Tuesday, May 26, 2009

A mind is a terrible thing...

I am still having a hard time wrapping my mind around racing, what it does to me. To my head. My greatest asset is my deadliest enemy. Every morning I open my mind to the possibilities of the universe and feed it positivity through prayer, affirmation and meditation. I sit here in front of this screen and feel quite sane. And yet I know all to well, that when between a starting line and finishing line, I will do everything possible to kill myself if only to finish a race.

So why is it that regardless of how fast or slow I am, I have this death wish? It's something I consider every day. I have talked to multiple doctors about it. "Just stop." How easy. How....simple. No silly race is worth months or a lifetime of recovery. And yet, I do not stop. I have not stopped. I still don't know if I can stop and listen to this rational, quite normal voice in my head.

Is it still okay to puke over my handlebars while I'm riding?
Is it still okay to puke while I run?
Is it still okay to push my heart rate into the 190's to catch someone in front of me?
Will I recognize the warning systems like, not urinating for hours, headaches, tremors, seizures, cramping, lack of breath, unable to bend my legs, pain in my lower back and torn ribs?
Will I still use trigger words to subconsciously unlock a place in my head where there is no time, space or pain, only extremely focused effort until the wheels fall off?

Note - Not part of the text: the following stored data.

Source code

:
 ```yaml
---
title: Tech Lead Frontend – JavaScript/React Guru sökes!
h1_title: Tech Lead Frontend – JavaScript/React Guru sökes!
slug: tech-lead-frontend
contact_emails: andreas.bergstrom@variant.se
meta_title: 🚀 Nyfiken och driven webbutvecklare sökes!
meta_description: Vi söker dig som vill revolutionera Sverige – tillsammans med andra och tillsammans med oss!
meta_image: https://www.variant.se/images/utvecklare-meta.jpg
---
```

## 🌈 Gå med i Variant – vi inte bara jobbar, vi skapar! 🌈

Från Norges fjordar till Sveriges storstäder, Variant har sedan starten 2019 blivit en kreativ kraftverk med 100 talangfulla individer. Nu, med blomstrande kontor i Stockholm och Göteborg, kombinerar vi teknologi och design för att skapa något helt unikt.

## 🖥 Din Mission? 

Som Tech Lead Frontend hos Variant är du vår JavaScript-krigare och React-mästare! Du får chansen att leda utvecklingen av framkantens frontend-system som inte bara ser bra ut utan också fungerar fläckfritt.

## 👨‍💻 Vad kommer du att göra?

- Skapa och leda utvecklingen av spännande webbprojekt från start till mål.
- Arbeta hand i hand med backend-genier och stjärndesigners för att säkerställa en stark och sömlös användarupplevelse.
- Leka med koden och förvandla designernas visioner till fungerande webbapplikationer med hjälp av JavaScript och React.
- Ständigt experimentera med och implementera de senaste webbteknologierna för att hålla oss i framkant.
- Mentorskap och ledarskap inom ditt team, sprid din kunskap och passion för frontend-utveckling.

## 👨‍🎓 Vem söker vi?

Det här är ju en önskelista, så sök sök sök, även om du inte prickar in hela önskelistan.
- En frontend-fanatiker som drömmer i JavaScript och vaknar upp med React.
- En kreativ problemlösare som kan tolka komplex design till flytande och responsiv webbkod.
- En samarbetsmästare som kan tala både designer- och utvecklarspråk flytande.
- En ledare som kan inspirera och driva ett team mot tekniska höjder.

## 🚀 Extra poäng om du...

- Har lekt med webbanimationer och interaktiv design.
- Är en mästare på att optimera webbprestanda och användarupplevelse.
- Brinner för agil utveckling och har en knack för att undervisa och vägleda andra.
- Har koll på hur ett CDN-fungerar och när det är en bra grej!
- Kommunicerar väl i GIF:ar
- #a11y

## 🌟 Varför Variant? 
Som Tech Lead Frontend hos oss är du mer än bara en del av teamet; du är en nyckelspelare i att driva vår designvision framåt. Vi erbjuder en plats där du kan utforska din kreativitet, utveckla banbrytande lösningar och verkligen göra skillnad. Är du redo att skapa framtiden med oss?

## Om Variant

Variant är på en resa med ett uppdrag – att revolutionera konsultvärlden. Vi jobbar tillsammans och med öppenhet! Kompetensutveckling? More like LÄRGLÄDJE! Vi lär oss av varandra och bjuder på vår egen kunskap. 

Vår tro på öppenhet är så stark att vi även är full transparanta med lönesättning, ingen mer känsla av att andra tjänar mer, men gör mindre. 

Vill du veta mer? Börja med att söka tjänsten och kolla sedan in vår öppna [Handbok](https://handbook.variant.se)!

Realize that I don't like pain, at all, but I can ignore it. I fractured my tibia with 12 miles left on the bike, in a triathlon. I got off and ran 6.2 miles in utter agony to finish the race. Though it was an Epic Fail, I pushed myself to the point of death in my last race, "He probably won't make it till sunrise," they told my wife in the ER, and yet here I am. Still recovering 13 months later.

I consider that comment on a daily basis. I know that everyone else sees the absurdity and clarity of the statement. I see the letters, read the words, recognize the enormity of the sentence and yet still seek...something that I may never find, may never exist. I don't know what it is. So I think about it. Hoping it will come to me as it has I am quite sure clearly come to you.

I can't even mention some of the thoughts I have had this year regarding racing. It may horrify you. It horrifies me. Mentioning some of these to my closest friends they almost physically recoil in shock as if to say, "Have you learned nothing?"

I have learned mortality. I don't think I have mastered control. And that is what is going to determine my capacity to enter a race next year. I am only now trying to bend my will around the thought of racing in a context that does not involve pushing my physical limits to an absolute limit. To a finality.

To continue to want to race is a contradiction. But one I continue to ponder.



2 comments:

ShirleyPerly said...

Like many other addictions, it's tough to kick a habit. For most of my life, my greatest asset was being able to focus and sacrifice a lot of things in order to succeed at my career, things that most people probably would not (decent sleep, food, family/balanced life, money, material things, etc). I could get so much more done because I worked nearly all waking hours. Truly, I was on the fast track to success and also probably an early death.

Although some may say I've just traded one addiction for another (endurance sports), I think things are different. For one, I don't really have the genetics, youth or talent to excel in endurance sports so that keeps me from overdoing things too much. Work-wise, I now just do enough to feel useful and steer completely clear of anything that might suck me back down the old self-destructive path. It's taken years to be really comfortable with the new me and lots of saying 'no' to myself and others.

Best of luck managing those mind games, Comms. If anyone can do it, I know you can.

Mommymeepa said...

I cannot even begin to imagine what you are going through my friend. I will be praying for you.